Oxford University Press named “rage bait” as its 2025 Word of the Year, recognizing its surge in usage as online content deliberately designed to provoke anger and outrage to boost engagement. This selection reflects a digital landscape increasingly shaped by provocative content intended to trigger emotional reactions.
Oxford University Press has selected “rage bait” as the Word of the Year for 2025, marking a significant linguistic reflection of contemporary online interactions. Defined as online material intentionally crafted to spark anger or outrage through frustration, provocation, or offense, rage bait aims to increase traffic and engagement on social media and websites.
The term saw its usage triple during the past year, outpacing other candidates such as “aura farming” and “biohack.” It stems from the combination of “rage,” meaning intense anger, and “bait,” indicating something used to lure or provoke. This aligns it with the concept of “clickbait,” but with a distinct focus on eliciting emotional, particularly angry, responses.

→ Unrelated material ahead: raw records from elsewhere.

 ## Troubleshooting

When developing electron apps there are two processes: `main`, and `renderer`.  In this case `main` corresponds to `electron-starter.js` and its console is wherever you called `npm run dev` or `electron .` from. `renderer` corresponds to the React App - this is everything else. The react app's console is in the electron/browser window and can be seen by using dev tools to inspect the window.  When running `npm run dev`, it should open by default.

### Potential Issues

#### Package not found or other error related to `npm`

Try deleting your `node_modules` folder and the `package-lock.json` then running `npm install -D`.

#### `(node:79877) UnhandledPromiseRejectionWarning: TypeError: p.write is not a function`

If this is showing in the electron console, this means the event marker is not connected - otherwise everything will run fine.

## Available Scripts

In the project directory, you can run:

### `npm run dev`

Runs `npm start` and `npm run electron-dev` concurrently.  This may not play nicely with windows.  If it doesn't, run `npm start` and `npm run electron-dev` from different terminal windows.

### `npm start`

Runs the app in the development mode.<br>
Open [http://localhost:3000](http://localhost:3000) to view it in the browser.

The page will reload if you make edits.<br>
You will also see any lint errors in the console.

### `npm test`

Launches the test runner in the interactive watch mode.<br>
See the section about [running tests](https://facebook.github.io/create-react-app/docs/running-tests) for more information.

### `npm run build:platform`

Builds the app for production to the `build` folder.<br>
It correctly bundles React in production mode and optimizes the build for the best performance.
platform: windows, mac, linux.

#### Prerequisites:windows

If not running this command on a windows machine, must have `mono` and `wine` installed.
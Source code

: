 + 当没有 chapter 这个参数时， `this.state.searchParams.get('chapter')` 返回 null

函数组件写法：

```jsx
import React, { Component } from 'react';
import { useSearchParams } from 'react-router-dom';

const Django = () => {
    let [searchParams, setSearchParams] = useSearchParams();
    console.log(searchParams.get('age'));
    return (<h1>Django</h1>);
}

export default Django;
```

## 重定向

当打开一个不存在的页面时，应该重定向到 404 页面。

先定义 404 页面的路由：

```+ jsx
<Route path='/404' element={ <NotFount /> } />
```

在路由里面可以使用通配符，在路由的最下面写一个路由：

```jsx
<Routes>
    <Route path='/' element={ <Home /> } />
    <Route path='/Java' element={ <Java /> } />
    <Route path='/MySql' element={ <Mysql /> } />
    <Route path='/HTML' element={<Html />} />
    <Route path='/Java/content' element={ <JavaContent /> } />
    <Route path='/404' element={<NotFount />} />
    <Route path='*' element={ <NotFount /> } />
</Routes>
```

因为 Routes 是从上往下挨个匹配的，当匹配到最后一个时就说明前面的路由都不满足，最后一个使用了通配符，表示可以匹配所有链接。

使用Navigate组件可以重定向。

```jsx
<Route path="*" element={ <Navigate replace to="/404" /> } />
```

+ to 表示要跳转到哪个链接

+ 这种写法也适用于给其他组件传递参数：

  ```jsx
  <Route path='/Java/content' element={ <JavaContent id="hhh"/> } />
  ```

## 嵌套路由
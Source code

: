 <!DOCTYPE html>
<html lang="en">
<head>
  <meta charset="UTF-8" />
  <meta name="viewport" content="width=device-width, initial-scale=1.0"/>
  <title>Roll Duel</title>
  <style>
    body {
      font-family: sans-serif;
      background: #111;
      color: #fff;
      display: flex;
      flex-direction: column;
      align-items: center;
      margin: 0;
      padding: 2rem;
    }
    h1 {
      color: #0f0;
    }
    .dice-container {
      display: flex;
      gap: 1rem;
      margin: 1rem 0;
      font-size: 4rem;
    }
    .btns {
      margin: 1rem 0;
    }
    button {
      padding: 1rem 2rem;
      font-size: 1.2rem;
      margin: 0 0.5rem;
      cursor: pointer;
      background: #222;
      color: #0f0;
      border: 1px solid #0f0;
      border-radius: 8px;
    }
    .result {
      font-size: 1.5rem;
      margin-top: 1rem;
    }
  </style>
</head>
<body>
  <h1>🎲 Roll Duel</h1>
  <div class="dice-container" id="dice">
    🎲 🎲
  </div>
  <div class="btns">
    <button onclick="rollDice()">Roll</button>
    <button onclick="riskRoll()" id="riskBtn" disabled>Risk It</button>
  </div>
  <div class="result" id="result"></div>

Oxford’s president of languages, Casper Grathwohl, explained that rage bait highlights the digital age’s cyclical dynamic, where outrage sparks engagement, algorithms amplify the content, and users become mentally exhausted. This choice underscores cultural concerns about digital wellbeing, social discourse, and the ethics of online content creation. Past words of the year have similarly captured internet and societal moods, such as “selfie,” “post-truth,” and “toxic.”